* Your instructions
Check each line of the records below and collect those holding "compass".

* Data extracts
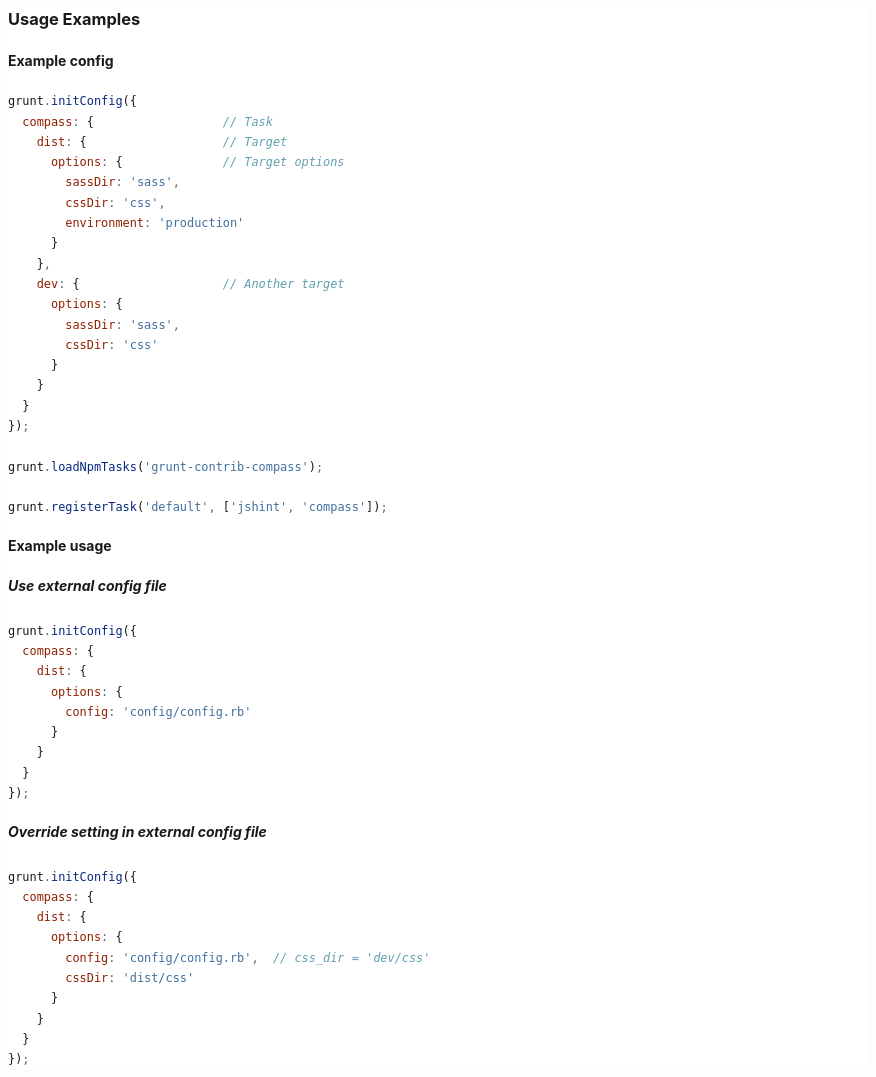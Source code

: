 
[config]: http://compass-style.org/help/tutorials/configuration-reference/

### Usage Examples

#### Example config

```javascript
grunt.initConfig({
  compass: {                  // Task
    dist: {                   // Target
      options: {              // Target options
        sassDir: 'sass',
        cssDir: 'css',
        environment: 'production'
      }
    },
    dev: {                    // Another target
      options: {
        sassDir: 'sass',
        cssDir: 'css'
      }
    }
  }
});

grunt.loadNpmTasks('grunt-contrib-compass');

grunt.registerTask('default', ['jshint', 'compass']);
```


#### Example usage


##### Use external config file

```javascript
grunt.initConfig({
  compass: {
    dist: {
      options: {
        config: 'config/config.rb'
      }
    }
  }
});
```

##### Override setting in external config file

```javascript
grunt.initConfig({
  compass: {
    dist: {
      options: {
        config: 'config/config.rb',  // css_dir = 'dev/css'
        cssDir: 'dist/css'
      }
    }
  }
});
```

* Task solution
[config]: http://compass-style.org/help/tutorials/configuration-reference/
  compass: {                  // Task
grunt.loadNpmTasks('grunt-contrib-compass');
grunt.registerTask('default', ['jshint', 'compass']);
  compass: {
  compass: {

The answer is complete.